═════ The input
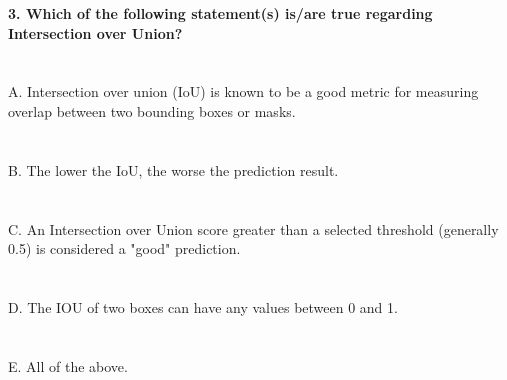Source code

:\documentclass[prl,twocolumn,showpacs,preprintnumbers,superscriptaddress]{revtex4}
\theoremstyle{plain}
\theoremstyle{definition}
\begin{document}
\begin{widetext}
\textbf{3. Which of the following statement(s) is/are true regarding Intersection over Union?}
\\
\\
\\
A. Intersection over union (IoU) is known to be a good metric for measuring overlap between two bounding boxes or masks.
\\
\\
\\
B. The lower the IoU, the worse the prediction result.
\\
\\
\\
C. An Intersection over Union score greater than a selected threshold (generally 0.5) is considered a "good" prediction. 
\\
\\
\\
D. The IOU of two boxes can have any values between 0 and 1.
\\
\\
\\
E. All of the above.
\\
\\
\\

\end{widetext}
\end{document}
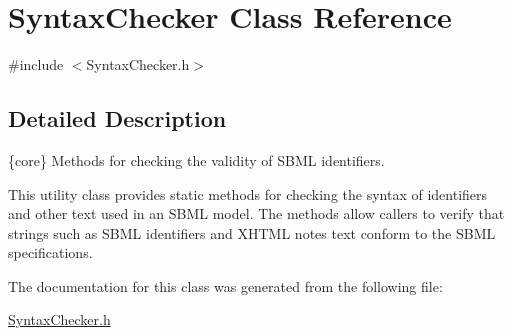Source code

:\hypertarget{class_syntax_checker}{}\section{Syntax\+Checker Class Reference}
\label{class_syntax_checker}


{\ttfamily \#include $<$Syntax\+Checker.\+h$>$}



\subsection{Detailed Description}
\{core\} Methods for checking the validity of S\+B\+ML identifiers.



This utility class provides static methods for checking the syntax of identifiers and other text used in an S\+B\+ML model. The methods allow callers to verify that strings such as S\+B\+ML identifiers and X\+H\+T\+ML notes text conform to the S\+B\+ML specifications. 

The documentation for this class was generated from the following file\+:\begin{DoxyCompactItemize}
\item 
\hyperlink{_syntax_checker_8h}{Syntax\+Checker.\+h}\end{DoxyCompactItemize}
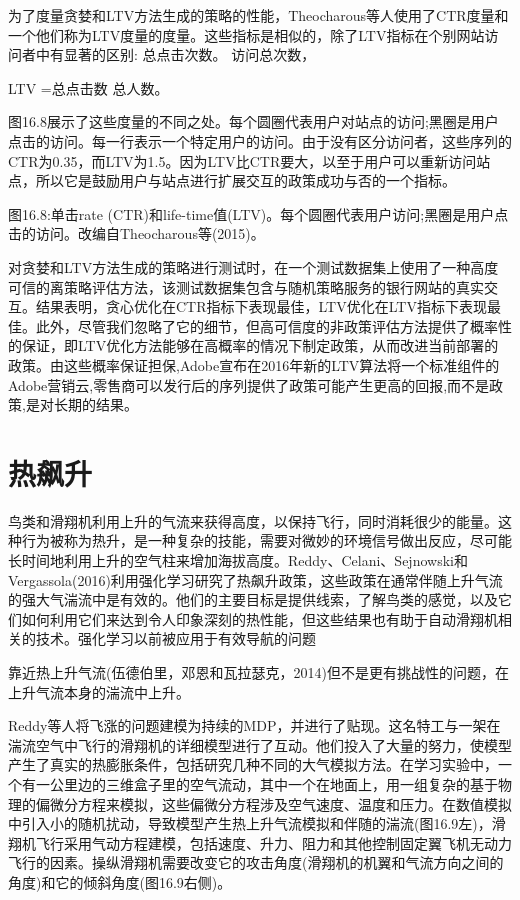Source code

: 为了度量贪婪和LTV方法生成的策略的性能，Theocharous等人使用了CTR度量和一个他们称为LTV度量的度量。这些指标是相似的，除了LTV指标在个别网站访问者中有显著的区别:
总点击次数。
访问总次数，

LTV =总点击数
总人数。

图16.8展示了这些度量的不同之处。每个圆圈代表用户对站点的访问;黑圈是用户点击的访问。每一行表示一个特定用户的访问。由于没有区分访问者，这些序列的CTR为0.35，而LTV为1.5。因为LTV比CTR要大，以至于用户可以重新访问站点，所以它是鼓励用户与站点进行扩展交互的政策成功与否的一个指标。
 

图16.8:单击rate (CTR)和life-time值(LTV)。每个圆圈代表用户访问;黑圈是用户点击的访问。改编自Theocharous等(2015)。

对贪婪和LTV方法生成的策略进行测试时，在一个测试数据集上使用了一种高度可信的离策略评估方法，该测试数据集包含与随机策略服务的银行网站的真实交互。结果表明，贪心优化在CTR指标下表现最佳，LTV优化在LTV指标下表现最佳。此外，尽管我们忽略了它的细节，但高可信度的非政策评估方法提供了概率性的保证，即LTV优化方法能够在高概率的情况下制定政策，从而改进当前部署的政策。由这些概率保证担保,Adobe宣布在2016年新的LTV算法将一个标准组件的Adobe营销云,零售商可以发行后的序列提供了政策可能产生更高的回报,而不是政策,是对长期的结果。


\section{热飙升}

鸟类和滑翔机利用上升的气流来获得高度，以保持飞行，同时消耗很少的能量。这种行为被称为热升，是一种复杂的技能，需要对微妙的环境信号做出反应，尽可能长时间地利用上升的空气柱来增加海拔高度。Reddy、Celani、Sejnowski和Vergassola(2016)利用强化学习研究了热飙升政策，这些政策在通常伴随上升气流的强大气湍流中是有效的。他们的主要目标是提供线索，了解鸟类的感觉，以及它们如何利用它们来达到令人印象深刻的热性能，但这些结果也有助于自动滑翔机相关的技术。强化学习以前被应用于有效导航的问题

靠近热上升气流(伍德伯里，邓恩和瓦拉瑟克，2014)但不是更有挑战性的问题，在上升气流本身的湍流中上升。

Reddy等人将飞涨的问题建模为持续的MDP，并进行了贴现。这名特工与一架在湍流空气中飞行的滑翔机的详细模型进行了互动。他们投入了大量的努力，使模型产生了真实的热膨胀条件，包括研究几种不同的大气模拟方法。在学习实验中，一个有一公里边的三维盒子里的空气流动，其中一个在地面上，用一组复杂的基于物理的偏微分方程来模拟，这些偏微分方程涉及空气速度、温度和压力。在数值模拟中引入小的随机扰动，导致模型产生热上升气流模拟和伴随的湍流(图16.9左)，滑翔机飞行采用气动方程建模，包括速度、升力、阻力和其他控制固定翼飞机无动力飞行的因素。操纵滑翔机需要改变它的攻击角度(滑翔机的机翼和气流方向之间的角度)和它的倾斜角度(图16.9右侧)。
 
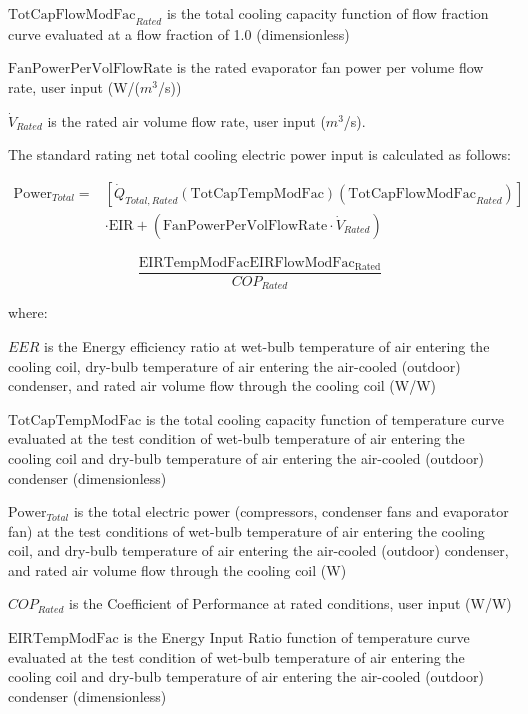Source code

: \(\text{TotCapFlowModFac}_{Rated}\) is the total cooling capacity function of flow fraction curve evaluated at a flow fraction of 1.0 (dimensionless)

\(\text{FanPowerPerVolFlowRate}\) is the rated evaporator fan power per volume flow rate, user input (W/(\(m^3\)/s))

\(\dot{V}_{Rated}\) is the rated air volume flow rate, user input (\(m^3\)/s).

The standard rating net total cooling electric power input is calculated as follows:

\begin{equation}
\begin{array}{rl}
  \mathrm{Power}_{Total} =& \left[ \dot{Q}_{Total,Rated} \left( \mathrm{TotCapTempModFac} \right) \left( \mathrm{TotCapFlowModFac}_{Rated} \right) \right] \\
& \cdot \mathrm{EIR} + \left( \mathrm{FanPowerPerVolFlowRate} \cdot \dot{V}_{Rated} \right)
\end{array}
\end{equation}

\begin{equation}
  \frac{\mathrm{EIRTempModFac} \mathrm{EIRFlowModFac_{Rated}}}{COP_{Rated}}
\end{equation}

where:

\(EER\) is the Energy efficiency ratio at wet-bulb temperature of air entering the cooling coil, dry-bulb temperature of air entering the air-cooled (outdoor) condenser, and rated air volume flow through the cooling coil (W/W)

\(\mathrm{TotCapTempModFac}\) is the total cooling capacity function of temperature curve evaluated at the test condition of wet-bulb temperature of air entering the cooling coil and dry-bulb temperature of air entering the air-cooled (outdoor) condenser (dimensionless)

\(\mathrm{Power}_{Total}\) is the total electric power (compressors, condenser fans and evaporator fan) at the test conditions of wet-bulb temperature of air entering the cooling coil, and dry-bulb temperature of air entering the air-cooled (outdoor) condenser, and rated air volume flow through the cooling coil (W)

\(COP_{Rated}\) is the Coefficient of Performance at rated conditions, user input (W/W)

\(\mathrm{EIRTempModFac}\) is the Energy Input Ratio function of temperature curve evaluated at the test condition of wet-bulb temperature of air entering the cooling coil and dry-bulb temperature of air entering the air-cooled (outdoor) condenser (dimensionless)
══════════
◆ **What to produce**
What lines of the listing contain the word "DoxyCompactItemize"? Copy them all.

◆ **Answer for the task**
The documentation for this class was generated from the following file\+:\begin{DoxyCompactItemize}
\hyperlink{_syntax_checker_8h}{Syntax\+Checker.\+h}\end{DoxyCompactItemize}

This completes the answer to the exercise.